§ Task requirements
Without any change, set down every record below.

§ Supplied records
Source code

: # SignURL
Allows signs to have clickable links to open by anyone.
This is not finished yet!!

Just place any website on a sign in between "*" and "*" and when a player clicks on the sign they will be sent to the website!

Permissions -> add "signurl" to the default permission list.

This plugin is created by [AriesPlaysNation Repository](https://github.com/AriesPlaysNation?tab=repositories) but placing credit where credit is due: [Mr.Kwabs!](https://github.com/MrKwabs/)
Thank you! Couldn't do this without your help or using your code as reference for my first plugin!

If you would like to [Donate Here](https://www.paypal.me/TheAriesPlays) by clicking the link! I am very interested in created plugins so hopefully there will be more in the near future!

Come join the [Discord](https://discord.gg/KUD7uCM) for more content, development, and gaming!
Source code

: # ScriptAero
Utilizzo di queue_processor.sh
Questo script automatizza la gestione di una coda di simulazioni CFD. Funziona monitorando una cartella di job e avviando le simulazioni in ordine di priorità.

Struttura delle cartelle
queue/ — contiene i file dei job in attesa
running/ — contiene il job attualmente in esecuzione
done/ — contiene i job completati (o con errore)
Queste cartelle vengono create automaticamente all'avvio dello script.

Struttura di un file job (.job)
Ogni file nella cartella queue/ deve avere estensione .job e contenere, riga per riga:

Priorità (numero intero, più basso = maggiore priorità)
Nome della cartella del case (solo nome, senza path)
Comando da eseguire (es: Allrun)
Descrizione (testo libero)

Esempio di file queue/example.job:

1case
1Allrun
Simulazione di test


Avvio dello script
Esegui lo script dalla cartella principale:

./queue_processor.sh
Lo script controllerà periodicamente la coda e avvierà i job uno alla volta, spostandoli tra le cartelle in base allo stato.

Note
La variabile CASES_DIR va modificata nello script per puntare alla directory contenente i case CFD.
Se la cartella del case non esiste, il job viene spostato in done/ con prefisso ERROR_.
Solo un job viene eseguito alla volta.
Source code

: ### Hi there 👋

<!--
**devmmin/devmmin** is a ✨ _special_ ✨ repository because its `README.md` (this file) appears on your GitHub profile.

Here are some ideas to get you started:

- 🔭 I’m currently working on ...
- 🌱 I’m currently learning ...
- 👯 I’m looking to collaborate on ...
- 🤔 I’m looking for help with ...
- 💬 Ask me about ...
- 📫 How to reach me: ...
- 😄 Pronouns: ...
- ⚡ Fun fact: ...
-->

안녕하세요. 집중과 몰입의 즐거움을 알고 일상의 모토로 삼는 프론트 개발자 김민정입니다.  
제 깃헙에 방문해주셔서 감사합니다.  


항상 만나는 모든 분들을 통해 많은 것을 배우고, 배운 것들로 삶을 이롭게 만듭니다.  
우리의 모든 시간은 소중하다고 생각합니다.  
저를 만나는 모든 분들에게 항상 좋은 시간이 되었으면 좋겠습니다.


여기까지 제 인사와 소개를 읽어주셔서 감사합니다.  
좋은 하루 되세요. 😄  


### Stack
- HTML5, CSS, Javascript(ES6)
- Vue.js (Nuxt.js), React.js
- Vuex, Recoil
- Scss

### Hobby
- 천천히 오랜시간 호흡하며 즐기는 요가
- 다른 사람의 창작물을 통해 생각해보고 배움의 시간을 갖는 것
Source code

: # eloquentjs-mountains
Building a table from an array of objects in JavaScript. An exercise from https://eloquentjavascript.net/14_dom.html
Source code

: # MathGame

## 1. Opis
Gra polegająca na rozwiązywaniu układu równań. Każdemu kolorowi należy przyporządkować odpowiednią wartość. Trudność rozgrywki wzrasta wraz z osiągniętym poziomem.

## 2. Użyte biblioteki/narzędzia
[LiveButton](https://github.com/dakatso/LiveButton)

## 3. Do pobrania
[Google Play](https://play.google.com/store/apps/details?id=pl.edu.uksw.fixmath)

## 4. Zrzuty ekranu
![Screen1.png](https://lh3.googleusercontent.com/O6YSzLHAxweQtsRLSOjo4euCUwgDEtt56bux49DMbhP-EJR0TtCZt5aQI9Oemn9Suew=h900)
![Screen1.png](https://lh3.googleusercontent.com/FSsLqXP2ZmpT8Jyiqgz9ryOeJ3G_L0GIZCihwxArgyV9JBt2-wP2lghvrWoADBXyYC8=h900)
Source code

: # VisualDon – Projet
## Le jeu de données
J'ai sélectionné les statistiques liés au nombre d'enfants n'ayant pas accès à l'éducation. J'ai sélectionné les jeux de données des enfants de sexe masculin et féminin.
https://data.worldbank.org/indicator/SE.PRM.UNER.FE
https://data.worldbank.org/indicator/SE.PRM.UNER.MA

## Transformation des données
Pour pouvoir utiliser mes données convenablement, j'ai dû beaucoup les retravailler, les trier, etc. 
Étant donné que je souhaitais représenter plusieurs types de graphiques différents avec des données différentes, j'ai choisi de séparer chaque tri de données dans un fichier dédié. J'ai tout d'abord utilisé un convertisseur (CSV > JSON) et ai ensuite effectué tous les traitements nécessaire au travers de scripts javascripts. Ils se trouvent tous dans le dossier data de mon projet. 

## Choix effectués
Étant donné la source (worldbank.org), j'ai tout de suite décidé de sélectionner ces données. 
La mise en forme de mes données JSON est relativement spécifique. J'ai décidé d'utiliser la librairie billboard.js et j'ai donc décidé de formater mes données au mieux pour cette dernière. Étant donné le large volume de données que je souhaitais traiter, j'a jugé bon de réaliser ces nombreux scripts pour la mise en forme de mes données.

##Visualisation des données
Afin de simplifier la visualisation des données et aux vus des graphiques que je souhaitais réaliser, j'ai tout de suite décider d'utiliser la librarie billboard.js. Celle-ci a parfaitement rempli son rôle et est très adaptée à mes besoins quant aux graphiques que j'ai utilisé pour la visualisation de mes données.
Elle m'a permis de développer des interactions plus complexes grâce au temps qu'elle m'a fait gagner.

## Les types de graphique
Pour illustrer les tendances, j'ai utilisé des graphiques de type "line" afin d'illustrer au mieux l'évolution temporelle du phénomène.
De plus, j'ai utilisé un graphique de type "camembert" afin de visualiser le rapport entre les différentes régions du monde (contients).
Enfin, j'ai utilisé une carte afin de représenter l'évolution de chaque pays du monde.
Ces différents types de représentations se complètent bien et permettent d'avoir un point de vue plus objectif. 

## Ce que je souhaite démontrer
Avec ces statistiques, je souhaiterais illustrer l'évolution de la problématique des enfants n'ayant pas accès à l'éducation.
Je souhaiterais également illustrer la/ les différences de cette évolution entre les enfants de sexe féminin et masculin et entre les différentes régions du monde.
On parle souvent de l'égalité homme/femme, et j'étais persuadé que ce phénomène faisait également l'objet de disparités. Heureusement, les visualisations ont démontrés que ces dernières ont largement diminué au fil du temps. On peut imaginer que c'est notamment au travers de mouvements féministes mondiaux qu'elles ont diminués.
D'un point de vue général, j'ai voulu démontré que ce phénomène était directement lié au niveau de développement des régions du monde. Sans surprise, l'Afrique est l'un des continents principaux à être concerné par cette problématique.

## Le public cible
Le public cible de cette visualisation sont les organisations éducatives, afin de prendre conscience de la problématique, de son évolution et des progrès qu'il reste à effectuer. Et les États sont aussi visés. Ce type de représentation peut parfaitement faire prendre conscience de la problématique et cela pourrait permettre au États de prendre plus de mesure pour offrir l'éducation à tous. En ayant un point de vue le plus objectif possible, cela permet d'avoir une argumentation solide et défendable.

§ Worked solution
Source code

: # SignURL
Allows signs to have clickable links to open by anyone.
This is not finished yet!!

Just place any website on a sign in between "*" and "*" and when a player clicks on the sign they will be sent to the website!

Permissions -> add "signurl" to the default permission list.

This plugin is created by [AriesPlaysNation Repository](https://github.com/AriesPlaysNation?tab=repositories) but placing credit where credit is due: [Mr.Kwabs!](https://github.com/MrKwabs/)
Thank you! Couldn't do this without your help or using your code as reference for my first plugin!

If you would like to [Donate Here](https://www.paypal.me/TheAriesPlays) by clicking the link! I am very interested in created plugins so hopefully there will be more in the near future!

Come join the [Discord](https://discord.gg/KUD7uCM) for more content, development, and gaming!
Source code

: # ScriptAero
Utilizzo di queue_processor.sh
Questo script automatizza la gestione di una coda di simulazioni CFD. Funziona monitorando una cartella di job e avviando le simulazioni in ordine di priorità.

Struttura delle cartelle
queue/ — contiene i file dei job in attesa
running/ — contiene il job attualmente in esecuzione
done/ — contiene i job completati (o con errore)
Queste cartelle vengono create automaticamente all'avvio dello script.

Struttura di un file job (.job)
Ogni file nella cartella queue/ deve avere estensione .job e contenere, riga per riga:

Priorità (numero intero, più basso = maggiore priorità)
Nome della cartella del case (solo nome, senza path)
Comando da eseguire (es: Allrun)
Descrizione (testo libero)

Esempio di file queue/example.job:

1case
1Allrun
Simulazione di test


Avvio dello script
Esegui lo script dalla cartella principale:

./queue_processor.sh
Lo script controllerà periodicamente la coda e avvierà i job uno alla volta, spostandoli tra le cartelle in base allo stato.

Note
La variabile CASES_DIR va modificata nello script per puntare alla directory contenente i case CFD.
Se la cartella del case non esiste, il job viene spostato in done/ con prefisso ERROR_.
Solo un job viene eseguito alla volta.
Source code

: ### Hi there 👋

<!--
**devmmin/devmmin** is a ✨ _special_ ✨ repository because its `README.md` (this file) appears on your GitHub profile.

Here are some ideas to get you started:

- 🔭 I’m currently working on ...
- 🌱 I’m currently learning ...
- 👯 I’m looking to collaborate on ...
- 🤔 I’m looking for help with ...
- 💬 Ask me about ...
- 📫 How to reach me: ...
- 😄 Pronouns: ...
- ⚡ Fun fact: ...
-->

안녕하세요. 집중과 몰입의 즐거움을 알고 일상의 모토로 삼는 프론트 개발자 김민정입니다.  
제 깃헙에 방문해주셔서 감사합니다.  


항상 만나는 모든 분들을 통해 많은 것을 배우고, 배운 것들로 삶을 이롭게 만듭니다.  
우리의 모든 시간은 소중하다고 생각합니다.  
저를 만나는 모든 분들에게 항상 좋은 시간이 되었으면 좋겠습니다.


여기까지 제 인사와 소개를 읽어주셔서 감사합니다.  
좋은 하루 되세요. 😄  


### Stack
- HTML5, CSS, Javascript(ES6)
- Vue.js (Nuxt.js), React.js
- Vuex, Recoil
- Scss

### Hobby
- 천천히 오랜시간 호흡하며 즐기는 요가
- 다른 사람의 창작물을 통해 생각해보고 배움의 시간을 갖는 것
Source code

: # eloquentjs-mountains
Building a table from an array of objects in JavaScript. An exercise from https://eloquentjavascript.net/14_dom.html
Source code

: # MathGame

## 1. Opis
Gra polegająca na rozwiązywaniu układu równań. Każdemu kolorowi należy przyporządkować odpowiednią wartość. Trudność rozgrywki wzrasta wraz z osiągniętym poziomem.

## 2. Użyte biblioteki/narzędzia
[LiveButton](https://github.com/dakatso/LiveButton)

## 3. Do pobrania
[Google Play](https://play.google.com/store/apps/details?id=pl.edu.uksw.fixmath)

## 4. Zrzuty ekranu
![Screen1.png](https://lh3.googleusercontent.com/O6YSzLHAxweQtsRLSOjo4euCUwgDEtt56bux49DMbhP-EJR0TtCZt5aQI9Oemn9Suew=h900)
![Screen1.png](https://lh3.googleusercontent.com/FSsLqXP2ZmpT8Jyiqgz9ryOeJ3G_L0GIZCihwxArgyV9JBt2-wP2lghvrWoADBXyYC8=h900)
Source code

: # VisualDon – Projet
## Le jeu de données
J'ai sélectionné les statistiques liés au nombre d'enfants n'ayant pas accès à l'éducation. J'ai sélectionné les jeux de données des enfants de sexe masculin et féminin.
https://data.worldbank.org/indicator/SE.PRM.UNER.FE
https://data.worldbank.org/indicator/SE.PRM.UNER.MA

## Transformation des données
Pour pouvoir utiliser mes données convenablement, j'ai dû beaucoup les retravailler, les trier, etc. 
Étant donné que je souhaitais représenter plusieurs types de graphiques différents avec des données différentes, j'ai choisi de séparer chaque tri de données dans un fichier dédié. J'ai tout d'abord utilisé un convertisseur (CSV > JSON) et ai ensuite effectué tous les traitements nécessaire au travers de scripts javascripts. Ils se trouvent tous dans le dossier data de mon projet. 

## Choix effectués
Étant donné la source (worldbank.org), j'ai tout de suite décidé de sélectionner ces données. 
La mise en forme de mes données JSON est relativement spécifique. J'ai décidé d'utiliser la librairie billboard.js et j'ai donc décidé de formater mes données au mieux pour cette dernière. Étant donné le large volume de données que je souhaitais traiter, j'a jugé bon de réaliser ces nombreux scripts pour la mise en forme de mes données.

##Visualisation des données
Afin de simplifier la visualisation des données et aux vus des graphiques que je souhaitais réaliser, j'ai tout de suite décider d'utiliser la librarie billboard.js. Celle-ci a parfaitement rempli son rôle et est très adaptée à mes besoins quant aux graphiques que j'ai utilisé pour la visualisation de mes données.
Elle m'a permis de développer des interactions plus complexes grâce au temps qu'elle m'a fait gagner.

## Les types de graphique
Pour illustrer les tendances, j'ai utilisé des graphiques de type "line" afin d'illustrer au mieux l'évolution temporelle du phénomène.
De plus, j'ai utilisé un graphique de type "camembert" afin de visualiser le rapport entre les différentes régions du monde (contients).
Enfin, j'ai utilisé une carte afin de représenter l'évolution de chaque pays du monde.
Ces différents types de représentations se complètent bien et permettent d'avoir un point de vue plus objectif. 

## Ce que je souhaite démontrer
Avec ces statistiques, je souhaiterais illustrer l'évolution de la problématique des enfants n'ayant pas accès à l'éducation.
Je souhaiterais également illustrer la/ les différences de cette évolution entre les enfants de sexe féminin et masculin et entre les différentes régions du monde.
On parle souvent de l'égalité homme/femme, et j'étais persuadé que ce phénomène faisait également l'objet de disparités. Heureusement, les visualisations ont démontrés que ces dernières ont largement diminué au fil du temps. On peut imaginer que c'est notamment au travers de mouvements féministes mondiaux qu'elles ont diminués.
D'un point de vue général, j'ai voulu démontré que ce phénomène était directement lié au niveau de développement des régions du monde. Sans surprise, l'Afrique est l'un des continents principaux à être concerné par cette problématique.

## Le public cible
Le public cible de cette visualisation sont les organisations éducatives, afin de prendre conscience de la problématique, de son évolution et des progrès qu'il reste à effectuer. Et les États sont aussi visés. Ce type de représentation peut parfaitement faire prendre conscience de la problématique et cela pourrait permettre au États de prendre plus de mesure pour offrir l'éducation à tous. En ayant un point de vue le plus objectif possible, cela permet d'avoir une argumentation solide et défendable.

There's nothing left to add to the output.